The food supply, following the wet spring, has been outstanding.

"Did that wet spring put additional stress on the deer? Clute asked. "I can't say."

Clute said he still thinks preseason population estimates were correct and that means there could be excellent hunting during December for archery hunters and muzzleloaders.

"Hunters are saying they're seeing fewer deer," Clute said. "We think they're there, they're just being uncooperative."



© 2004 Booth Newspapers.


----------



## Bwana (Sep 28, 2004)

farmlegend said:


> It seems we have a profound disagreement.
> 
> I believe we have a much bigger problem with UNDERharvest of does than overharvest in Michigan; the numbers say we do a poorer job of taking does than any surrounding state. At the same time, we pass out two buck tags to anyone who can reach the counter with 28 dollars in their pocket.

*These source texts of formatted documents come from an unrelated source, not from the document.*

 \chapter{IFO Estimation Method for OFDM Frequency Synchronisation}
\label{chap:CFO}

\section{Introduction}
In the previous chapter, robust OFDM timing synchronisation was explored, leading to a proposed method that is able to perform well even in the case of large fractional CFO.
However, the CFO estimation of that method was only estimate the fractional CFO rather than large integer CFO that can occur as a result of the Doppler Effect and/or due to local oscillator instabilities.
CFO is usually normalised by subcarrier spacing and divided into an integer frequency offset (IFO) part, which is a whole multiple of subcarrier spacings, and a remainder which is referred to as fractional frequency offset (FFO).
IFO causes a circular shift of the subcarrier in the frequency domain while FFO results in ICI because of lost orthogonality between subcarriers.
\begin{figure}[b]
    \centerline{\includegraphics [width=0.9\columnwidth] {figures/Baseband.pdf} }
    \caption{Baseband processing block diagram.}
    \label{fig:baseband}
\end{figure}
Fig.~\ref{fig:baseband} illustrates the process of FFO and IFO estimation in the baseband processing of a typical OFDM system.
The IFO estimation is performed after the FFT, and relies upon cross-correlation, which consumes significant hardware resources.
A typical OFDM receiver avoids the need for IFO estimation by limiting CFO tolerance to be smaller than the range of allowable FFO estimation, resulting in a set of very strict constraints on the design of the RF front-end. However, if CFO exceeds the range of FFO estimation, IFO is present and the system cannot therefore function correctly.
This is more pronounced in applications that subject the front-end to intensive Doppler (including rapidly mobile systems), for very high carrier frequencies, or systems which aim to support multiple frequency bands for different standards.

farmlegend, I think the disagreement in management practices that is arising may be that each are in diffrent areas of the state. Your in Hillsdale if I remember correctly, what needs to be done in your area is far diffrent than what needs to be done in the Northern L.P.

I will be the first to admit that habitat is a major problem up there. The forest is matureing regularly as the number of cuts, in my area at least, is almost non-existant (the last was 10 years ago). Also, there seems to be fewer operating farms in the area NE of Glennie (simply an eyeball survey). The deer herd numbers seem rather poor in our area. 

My point, while an increased doe harvest may be exactley what Hillsdale needs. In Glennie, I wish I could just see a doe. No argument here on the stupidity of the two buck license.

-We need to limit ourselves to one buck only.
-We need to change our anterless licenses to doe permits...not anterless permits; let the youngsters grow!
-We need more DMU's to manage the herd better for the local area.
-There seems to merit in the requirement to check your deer; to help the DNR manage better.
-We need to encourage habitat improvement on our public forests (frustrated Northern guys descending on the Southern L.P. will have a negative impact on your hunting as well...something to think about).
-We, as hunters, need to educate ourselves on the principles of QDM (there is more to QDM than those nasty A/R's...guys).
-We need to do a batter job of making our opinions heard at the DNR.
-This would be a great start.


----------



## bigmike (Oct 21, 2004)

Bwana this is right on habitat, 1 buck,limit doe permits, manage a area for that areas problems, let them grow etc. i like it.


----------



## Guest (Nov 28, 2004)

Bob S said:


> I don`t know what your post has to do with QDM. Other than it gives you another forum to bash the DNR.....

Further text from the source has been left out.